§ Work item:
From the first line of the data below, copy each line up to the one containing "### [⚠️] Some of", and include that line too.

* * * *

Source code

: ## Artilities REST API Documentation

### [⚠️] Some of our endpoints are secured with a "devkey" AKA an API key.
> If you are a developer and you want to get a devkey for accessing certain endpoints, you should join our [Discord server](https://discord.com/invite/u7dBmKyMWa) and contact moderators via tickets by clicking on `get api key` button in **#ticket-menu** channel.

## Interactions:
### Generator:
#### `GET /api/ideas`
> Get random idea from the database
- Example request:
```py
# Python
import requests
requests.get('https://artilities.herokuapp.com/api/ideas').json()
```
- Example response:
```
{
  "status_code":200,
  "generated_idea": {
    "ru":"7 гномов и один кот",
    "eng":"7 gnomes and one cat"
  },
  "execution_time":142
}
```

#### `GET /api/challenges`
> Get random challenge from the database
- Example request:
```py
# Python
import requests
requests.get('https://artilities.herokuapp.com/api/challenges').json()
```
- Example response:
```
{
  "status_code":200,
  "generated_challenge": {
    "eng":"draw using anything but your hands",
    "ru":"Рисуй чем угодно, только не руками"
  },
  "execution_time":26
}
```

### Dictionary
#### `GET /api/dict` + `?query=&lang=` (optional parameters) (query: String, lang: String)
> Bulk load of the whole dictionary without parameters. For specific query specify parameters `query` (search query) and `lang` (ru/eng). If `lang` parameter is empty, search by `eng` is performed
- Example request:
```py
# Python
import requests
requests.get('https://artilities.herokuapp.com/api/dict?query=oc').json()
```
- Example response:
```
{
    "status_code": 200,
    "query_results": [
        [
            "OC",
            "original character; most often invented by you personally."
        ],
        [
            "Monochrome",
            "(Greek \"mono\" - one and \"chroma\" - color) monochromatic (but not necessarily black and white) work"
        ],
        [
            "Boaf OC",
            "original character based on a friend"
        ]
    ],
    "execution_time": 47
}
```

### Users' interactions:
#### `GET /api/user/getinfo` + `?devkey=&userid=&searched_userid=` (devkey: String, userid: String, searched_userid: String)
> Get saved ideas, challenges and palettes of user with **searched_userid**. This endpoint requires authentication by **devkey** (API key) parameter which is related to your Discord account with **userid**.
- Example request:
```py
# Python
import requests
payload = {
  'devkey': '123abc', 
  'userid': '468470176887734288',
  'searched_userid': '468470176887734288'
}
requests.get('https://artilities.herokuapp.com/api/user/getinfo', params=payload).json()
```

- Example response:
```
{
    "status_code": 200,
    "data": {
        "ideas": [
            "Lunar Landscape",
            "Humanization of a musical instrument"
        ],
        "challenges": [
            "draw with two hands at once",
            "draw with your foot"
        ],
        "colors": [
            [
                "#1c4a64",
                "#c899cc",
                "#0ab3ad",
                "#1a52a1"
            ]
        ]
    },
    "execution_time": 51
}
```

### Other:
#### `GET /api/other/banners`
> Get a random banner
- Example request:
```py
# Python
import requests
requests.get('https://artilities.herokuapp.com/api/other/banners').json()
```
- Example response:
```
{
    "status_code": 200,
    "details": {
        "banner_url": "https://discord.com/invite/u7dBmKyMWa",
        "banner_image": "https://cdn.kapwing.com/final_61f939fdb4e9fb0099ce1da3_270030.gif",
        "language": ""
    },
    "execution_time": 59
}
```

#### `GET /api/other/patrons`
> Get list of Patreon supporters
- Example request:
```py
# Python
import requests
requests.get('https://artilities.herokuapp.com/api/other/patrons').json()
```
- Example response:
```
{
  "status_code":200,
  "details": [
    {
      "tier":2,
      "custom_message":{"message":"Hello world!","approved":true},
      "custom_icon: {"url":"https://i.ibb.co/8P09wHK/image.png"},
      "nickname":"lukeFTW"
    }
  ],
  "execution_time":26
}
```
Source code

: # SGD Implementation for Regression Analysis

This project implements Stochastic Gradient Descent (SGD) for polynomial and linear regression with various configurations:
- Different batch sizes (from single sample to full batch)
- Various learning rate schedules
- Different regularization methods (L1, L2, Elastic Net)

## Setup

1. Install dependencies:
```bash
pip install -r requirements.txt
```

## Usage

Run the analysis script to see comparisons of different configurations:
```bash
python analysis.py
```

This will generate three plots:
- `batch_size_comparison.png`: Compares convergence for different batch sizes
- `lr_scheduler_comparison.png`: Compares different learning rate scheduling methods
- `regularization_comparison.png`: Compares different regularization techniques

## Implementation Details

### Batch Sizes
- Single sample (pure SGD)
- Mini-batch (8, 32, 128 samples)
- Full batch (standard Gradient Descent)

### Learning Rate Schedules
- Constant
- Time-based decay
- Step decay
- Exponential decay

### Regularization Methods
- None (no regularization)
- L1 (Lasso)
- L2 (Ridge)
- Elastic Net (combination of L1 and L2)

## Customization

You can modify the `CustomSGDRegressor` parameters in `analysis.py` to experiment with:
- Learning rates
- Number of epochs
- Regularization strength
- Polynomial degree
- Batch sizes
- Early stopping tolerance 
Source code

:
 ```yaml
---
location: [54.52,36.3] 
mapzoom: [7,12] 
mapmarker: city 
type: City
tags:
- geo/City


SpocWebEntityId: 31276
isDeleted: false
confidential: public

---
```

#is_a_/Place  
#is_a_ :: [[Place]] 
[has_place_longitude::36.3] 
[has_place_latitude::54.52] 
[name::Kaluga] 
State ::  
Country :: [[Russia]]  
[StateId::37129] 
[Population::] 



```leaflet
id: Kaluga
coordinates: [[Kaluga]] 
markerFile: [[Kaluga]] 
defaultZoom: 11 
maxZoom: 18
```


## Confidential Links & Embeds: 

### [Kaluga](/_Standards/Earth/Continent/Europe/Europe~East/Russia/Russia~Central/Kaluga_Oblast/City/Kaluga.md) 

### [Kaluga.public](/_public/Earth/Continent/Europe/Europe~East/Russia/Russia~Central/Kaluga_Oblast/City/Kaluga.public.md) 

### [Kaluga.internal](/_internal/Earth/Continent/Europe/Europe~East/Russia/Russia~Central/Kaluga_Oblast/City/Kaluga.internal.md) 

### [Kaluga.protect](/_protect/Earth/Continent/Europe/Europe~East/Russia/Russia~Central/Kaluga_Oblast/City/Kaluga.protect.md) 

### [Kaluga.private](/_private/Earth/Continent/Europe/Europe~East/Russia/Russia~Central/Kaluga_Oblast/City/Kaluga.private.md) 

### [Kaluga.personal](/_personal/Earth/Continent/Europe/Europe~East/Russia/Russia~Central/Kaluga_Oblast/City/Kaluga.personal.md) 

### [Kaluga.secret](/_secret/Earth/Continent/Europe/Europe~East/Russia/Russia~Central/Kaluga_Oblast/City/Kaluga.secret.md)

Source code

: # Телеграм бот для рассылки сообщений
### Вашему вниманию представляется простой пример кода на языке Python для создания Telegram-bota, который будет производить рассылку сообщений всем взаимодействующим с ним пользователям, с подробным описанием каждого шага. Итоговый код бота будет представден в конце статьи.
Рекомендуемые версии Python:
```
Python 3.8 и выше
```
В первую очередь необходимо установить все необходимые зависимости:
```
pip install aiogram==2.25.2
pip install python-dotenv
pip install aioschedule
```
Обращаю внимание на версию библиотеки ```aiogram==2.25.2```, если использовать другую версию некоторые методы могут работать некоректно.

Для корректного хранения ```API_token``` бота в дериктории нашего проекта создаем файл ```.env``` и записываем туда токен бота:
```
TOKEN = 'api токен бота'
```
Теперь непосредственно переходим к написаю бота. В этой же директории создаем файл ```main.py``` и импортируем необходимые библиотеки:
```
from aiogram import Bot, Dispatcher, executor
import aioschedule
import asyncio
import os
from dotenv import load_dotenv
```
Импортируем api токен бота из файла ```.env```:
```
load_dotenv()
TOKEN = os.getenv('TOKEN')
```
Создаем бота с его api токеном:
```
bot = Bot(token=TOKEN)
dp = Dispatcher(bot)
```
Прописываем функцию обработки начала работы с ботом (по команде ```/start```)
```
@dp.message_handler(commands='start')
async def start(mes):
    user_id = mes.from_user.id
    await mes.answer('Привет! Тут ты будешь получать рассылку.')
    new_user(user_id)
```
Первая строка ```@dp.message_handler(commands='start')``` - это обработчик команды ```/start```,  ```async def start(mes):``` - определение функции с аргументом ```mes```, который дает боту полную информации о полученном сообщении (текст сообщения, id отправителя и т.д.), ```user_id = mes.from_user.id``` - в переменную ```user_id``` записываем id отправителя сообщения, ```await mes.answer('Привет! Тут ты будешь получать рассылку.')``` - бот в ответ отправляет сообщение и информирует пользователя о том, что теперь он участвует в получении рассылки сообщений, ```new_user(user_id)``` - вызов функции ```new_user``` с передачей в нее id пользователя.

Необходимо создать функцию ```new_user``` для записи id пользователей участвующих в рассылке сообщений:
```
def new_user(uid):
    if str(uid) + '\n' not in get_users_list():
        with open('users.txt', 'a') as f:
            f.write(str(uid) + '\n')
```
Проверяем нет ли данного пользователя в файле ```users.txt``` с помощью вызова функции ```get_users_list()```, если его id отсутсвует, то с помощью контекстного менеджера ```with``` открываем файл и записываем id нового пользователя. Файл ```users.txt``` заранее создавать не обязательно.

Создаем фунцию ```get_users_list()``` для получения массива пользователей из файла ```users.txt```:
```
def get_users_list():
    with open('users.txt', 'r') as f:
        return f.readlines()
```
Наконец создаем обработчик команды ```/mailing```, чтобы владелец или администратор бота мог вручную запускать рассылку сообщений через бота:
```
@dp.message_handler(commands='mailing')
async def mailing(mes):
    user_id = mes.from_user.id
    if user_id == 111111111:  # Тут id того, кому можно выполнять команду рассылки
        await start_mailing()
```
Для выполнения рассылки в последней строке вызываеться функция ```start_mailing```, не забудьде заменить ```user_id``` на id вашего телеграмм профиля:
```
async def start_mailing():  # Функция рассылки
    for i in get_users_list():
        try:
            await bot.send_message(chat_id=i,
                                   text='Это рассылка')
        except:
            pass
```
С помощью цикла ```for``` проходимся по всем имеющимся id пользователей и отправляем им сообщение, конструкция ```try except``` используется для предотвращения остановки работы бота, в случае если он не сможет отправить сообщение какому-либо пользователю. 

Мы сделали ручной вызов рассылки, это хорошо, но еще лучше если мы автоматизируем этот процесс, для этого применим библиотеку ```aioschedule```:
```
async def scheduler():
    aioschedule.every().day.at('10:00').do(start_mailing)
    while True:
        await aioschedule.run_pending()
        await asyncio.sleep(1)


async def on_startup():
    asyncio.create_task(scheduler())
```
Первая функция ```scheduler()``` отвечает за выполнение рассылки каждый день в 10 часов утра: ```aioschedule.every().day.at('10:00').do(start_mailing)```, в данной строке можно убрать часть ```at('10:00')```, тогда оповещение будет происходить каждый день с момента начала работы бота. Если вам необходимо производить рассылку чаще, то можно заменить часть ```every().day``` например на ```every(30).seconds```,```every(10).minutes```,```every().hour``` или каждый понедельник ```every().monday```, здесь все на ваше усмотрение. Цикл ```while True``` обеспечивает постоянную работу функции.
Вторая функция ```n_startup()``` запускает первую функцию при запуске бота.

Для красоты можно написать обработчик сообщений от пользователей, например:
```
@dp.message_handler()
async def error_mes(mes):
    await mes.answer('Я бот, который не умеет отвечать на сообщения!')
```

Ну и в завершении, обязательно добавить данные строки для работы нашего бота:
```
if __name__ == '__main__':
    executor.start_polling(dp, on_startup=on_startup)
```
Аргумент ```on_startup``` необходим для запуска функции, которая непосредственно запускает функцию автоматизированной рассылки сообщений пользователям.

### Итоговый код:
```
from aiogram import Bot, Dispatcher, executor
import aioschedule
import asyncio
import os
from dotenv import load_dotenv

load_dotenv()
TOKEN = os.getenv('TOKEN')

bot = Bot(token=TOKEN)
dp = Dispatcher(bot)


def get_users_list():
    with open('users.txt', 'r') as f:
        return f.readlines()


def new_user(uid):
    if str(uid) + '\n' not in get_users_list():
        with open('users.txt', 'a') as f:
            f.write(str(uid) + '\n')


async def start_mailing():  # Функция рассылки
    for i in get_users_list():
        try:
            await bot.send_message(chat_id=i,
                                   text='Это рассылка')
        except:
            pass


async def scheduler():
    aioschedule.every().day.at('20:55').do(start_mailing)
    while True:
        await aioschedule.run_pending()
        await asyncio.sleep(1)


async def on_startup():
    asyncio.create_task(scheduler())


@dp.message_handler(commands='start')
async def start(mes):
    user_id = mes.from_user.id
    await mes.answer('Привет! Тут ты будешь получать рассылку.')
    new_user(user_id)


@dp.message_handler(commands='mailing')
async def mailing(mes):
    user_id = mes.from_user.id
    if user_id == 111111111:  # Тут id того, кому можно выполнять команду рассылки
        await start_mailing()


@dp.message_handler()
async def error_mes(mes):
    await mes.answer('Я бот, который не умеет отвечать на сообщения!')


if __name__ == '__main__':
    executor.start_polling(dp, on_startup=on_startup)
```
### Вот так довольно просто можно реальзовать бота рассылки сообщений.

* * * *

§ Result below:
Source code

: ## Artilities REST API Documentation

### [⚠️] Some of our endpoints are secured with a "devkey" AKA an API key.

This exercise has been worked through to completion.